By Abby Henry, Oncology Content Manager, PearlPoint Cancer Support | June 2016

A lot of cancer patients and people in general have trouble getting a good night’s sleep. However, sleep is very important, especially during cancer treatment to promote healing. If you are having trouble sleeping, the first thing to do is figure out what is at the root of your difficulty sleeping—stress and anxiety, side effects, lack of peaceful sleeping environment? Once you know what is making sleep elusive, try one or more of these five strategies to help you fall asleep and stay asleep throughout the night.

Take care of your emotional well-being.
Many cancer survivors struggle with anxiety and depression before, during, and after treatment. Reach out to other cancer survivors. It can be very therapeutic to talk to someone who has walked in your shoes. You can connect with a fellow survivor individually or try a support group. Many organizations such as The Leukemia & Lymphoma Society, Cancer Support Community and the American Cancer Society offer support groups all over the country. The treatment center you visit may also host support groups.

If you are finished with treatment, you may be struggling with fear of recurrence, which many cancer survivors also experience. Visit My PearlPoint to learn strategies for dealing with fear of recurrence.

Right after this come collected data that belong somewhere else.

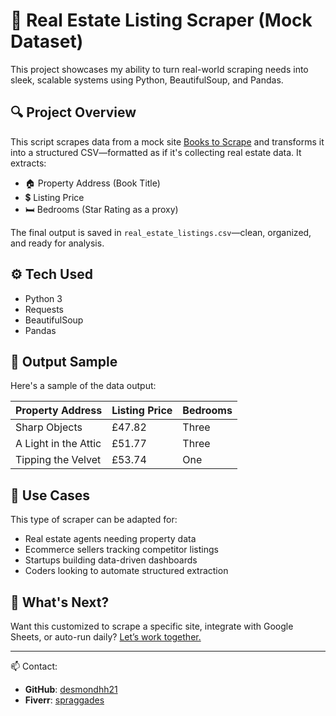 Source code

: # 🏡 Real Estate Listing Scraper (Mock Dataset)

This project showcases my ability to turn real-world scraping needs into sleek, scalable systems using Python, BeautifulSoup, and Pandas.

## 🔍 Project Overview

This script scrapes data from a mock site [Books to Scrape](http://books.toscrape.com/catalogue/category/books_1/index.html) and transforms it into a structured CSV—formatted as if it's collecting real estate data. It extracts:

- 🏠 Property Address (Book Title)
- 💲 Listing Price
- 🛏️ Bedrooms (Star Rating as a proxy)

The final output is saved in `real_estate_listings.csv`—clean, organized, and ready for analysis.

## ⚙️ Tech Used

- Python 3
- Requests
- BeautifulSoup
- Pandas

## 📁 Output Sample

Here's a sample of the data output:

| Property Address            | Listing Price | Bedrooms |
|-----------------------------|---------------|----------|
| Sharp Objects               | £47.82        | Three    |
| A Light in the Attic        | £51.77        | Three    |
| Tipping the Velvet          | £53.74        | One      |

## 🚀 Use Cases

This type of scraper can be adapted for:
- Real estate agents needing property data
- Ecommerce sellers tracking competitor listings
- Startups building data-driven dashboards
- Coders looking to automate structured extraction

## 🎯 What's Next?

Want this customized to scrape a specific site, integrate with Google Sheets, or auto-run daily? [Let’s work together.](#)

---

📫 Contact:  
- **GitHub**: [desmondhh21](https://github.com/desmondhh21)  
- **Fiverr**: [spraggades](https://fiverr.com/spraggades)  
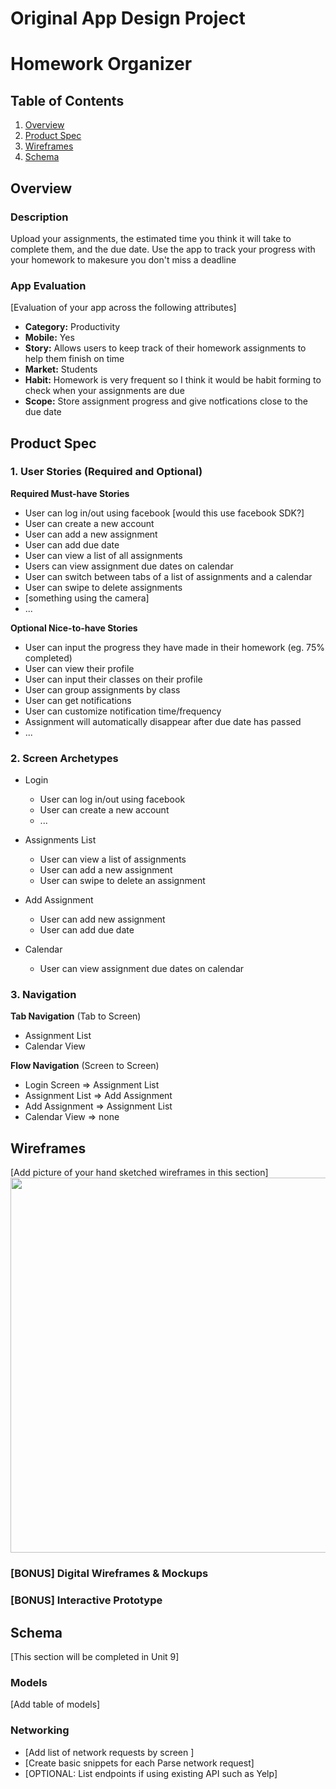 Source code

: Original App Design Project
===

# Homework Organizer

## Table of Contents
1. [Overview](#Overview)
1. [Product Spec](#Product-Spec)
1. [Wireframes](#Wireframes)
2. [Schema](#Schema)

## Overview
### Description
Upload your assignments, the estimated time you think it will take to complete them, and the due date. Use the app to track your progress with your homework to makesure you don't miss a deadline

### App Evaluation
[Evaluation of your app across the following attributes]
- **Category:** Productivity
- **Mobile:** Yes
- **Story:** Allows users to keep track of their homework assignments to help them finish on time
- **Market:** Students
- **Habit:** Homework is very frequent so I think it would be habit forming to check when your assignments are due
- **Scope:** Store assignment progress and give notfications close to the due date

## Product Spec

### 1. User Stories (Required and Optional)

**Required Must-have Stories**

* User can log in/out using facebook [would this use facebook SDK?]
* User can create a new account
* User can add a new assignment
* User can add due date
* User can view a list of all assignments
* Users can view assignment due dates on calendar
* User can switch between tabs of a list of assignments and a calendar
* User can swipe to delete assignments
* [something using the camera]
* ...

**Optional Nice-to-have Stories**

* User can input the progress they have made in their homework (eg. 75% completed)
* User can view their profile
* User can input their classes on their profile
* User can group assignments by class 
* User can get notifications
* User can customize notification time/frequency 
* Assignment will automatically disappear after due date has passed
* ...

### 2. Screen Archetypes

* Login
   * User can log in/out using facebook 
   * User can create a new account
   * ...
* Assignments List
   * User can view a list of assignments
   * User can add a new assignment
   * User can swipe to delete an assignment

* Add Assignment
   * User can add new assignment
   * User can add due date

* Calendar
    * User can view assignment due dates on calendar

### 3. Navigation

**Tab Navigation** (Tab to Screen)

* Assignment List
* Calendar View

**Flow Navigation** (Screen to Screen)

* Login Screen
    => Assignment List
* Assignment List
    => Add Assignment
* Add Assignment
    => Assignment List
* Calendar View
    => none

## Wireframes
[Add picture of your hand sketched wireframes in this section]
<img src="YOUR_WIREFRAME_IMAGE_URL" width=600>

### [BONUS] Digital Wireframes & Mockups

### [BONUS] Interactive Prototype

## Schema 
[This section will be completed in Unit 9]
### Models
[Add table of models]
### Networking
- [Add list of network requests by screen ]
- [Create basic snippets for each Parse network request]
- [OPTIONAL: List endpoints if using existing API such as Yelp]
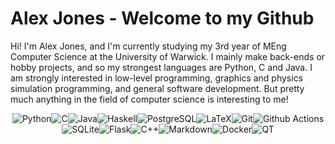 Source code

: # Alex Jones - Welcome to my Github

Hi! I'm Alex Jones, and I'm currently studying my 3rd year of MEng Computer Science at the University of Warwick.
I mainly make back-ends or hobby projects, and so my strongest languages are Python, C and Java. I am strongly interested in low-level programming, graphics and physics simulation programming, and general software development. But pretty much anything in the field of computer science is interesting to me!

<p align="center" style="display:flex; justify-content: center; flex-wrap: wrap;"><span> </span>
    <img alt="Python" src="https://img.shields.io/badge/Python-306998?style=for-the-badge&logo=python&logoColor=white"/><span> </span>
    <img alt="C" src="https://img.shields.io/badge/C-%2300599C.svg?&style=for-the-badge&logo=c&logoColor=white"/><span> </span>
    <img alt="Java" src="https://img.shields.io/badge/Java-ED8B00?style=for-the-badge&logo=java&logoColor=white"/><span> </span>
    <img alt="Haskell" src="https://img.shields.io/badge/Haskell-%235E5086.svg?style=for-the-badge&logo=haskell&logoColor=white"/><span> </span>
    <img alt="PostgreSQL" src="https://img.shields.io/badge/PostgreSQL-316192?style=for-the-badge&logo=postgresql&logoColor=white"><span> </span>
    <img alt="LaTeX" src="https://img.shields.io/badge/Latex-%23008080.svg?&style=for-the-badge&logo=latex&logoColor=white"/><span> </span>
    <img alt="Git" src="https://img.shields.io/badge/Git-F05032?style=for-the-badge&logo=git&logoColor=white"/><span> </span>
    <img alt="Github Actions" src="https://img.shields.io/badge/github%20actions-%232671E5.svg?style=for-the-badge&logo=githubactions&logoColor=white"/><span> </span>
    <br>
    <img alt="SQLite" src="https://img.shields.io/badge/sqlite-%2307405e.svg?style=for-the-badge&logo=sqlite&logoColor=white"/><span> </span>
    <img alt="Flask" src="https://img.shields.io/badge/flask-%23000.svg?style=for-the-badge&logo=flask&logoColor=white"/><span> </span>
    <img alt="C++" src="https://img.shields.io/badge/c++-%2300599C.svg?style=for-the-badge&logo=c%2B%2B&logoColor=white"/><span> </span>
    <img alt="Markdown" src="https://img.shields.io/badge/markdown-%23000000.svg?style=for-the-badge&logo=markdown&logoColor=white"/><span> </span>
    <img alt="Docker" src="https://img.shields.io/badge/docker-%230db7ed.svg?style=for-the-badge&logo=docker&logoColor=white"/><span> </span>
    <img alt="QT" src="https://img.shields.io/badge/Qt-%23217346.svg?style=for-the-badge&logo=Qt&logoColor=white"/><span> </span>
    
</p>
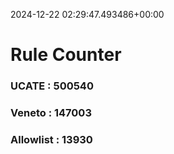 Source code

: 2024-12-22 02:29:47.493486+00:00
# Rule Counter 
 ### UCATE : 500540

 ### Veneto : 147003

 ### Allowlist : 13930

If you find that your anxiety or depression is making it difficult to function in your daily life (or severely affecting your sleep), you may need individual counseling from a medical professional. Talk to your healthcare team. Let them know how you are feeling and ask for a referral.

Manage side effects.
If you are experiencing side effects such as nausea or pain that’s keeping you up at night, learn how to manage these side effects. Most side effects can be managed by adjusting the foods you eat and your daily habits. Learn strategies for managing side effects on My PearlPoint.

Get your sleep routine down pat.
Create a good sleep routine that you follow every night to let your body know it’s time for rest. Your sleep routine can be customized for your likes and dislikes. Some things you might try— put all electronics away 30 minutes before bed, go to sleep at the same time every night, take a long, warm bath or shower before bed with lavender body wash, or drink a glass of warm milk or decaffeinated tea.

Create a peaceful sleep environment.
Make your bedroom as comfortable and peaceful as possible. Do not sleep with the TV on, and silence your cell phone. Turn out all the lights and use curtains that block light from outside. If you’ve been using the same mattress and pillows for years, it may be time to invest in new ones. Use a fan or white noise machine to drown out other distracting sounds. Even though we love our furry friends, it may be best for pets to sleep outside the bedroom so they don’t accidentally wake you up.

Talk to your healthcare team.
If none of the above strategies work, talk to your healthcare team. Your doctor may recommend prescription medications or altering the dosages of medications you already take. However, do not take any new medications or stop taking prescribed medications without consulting your doctor first.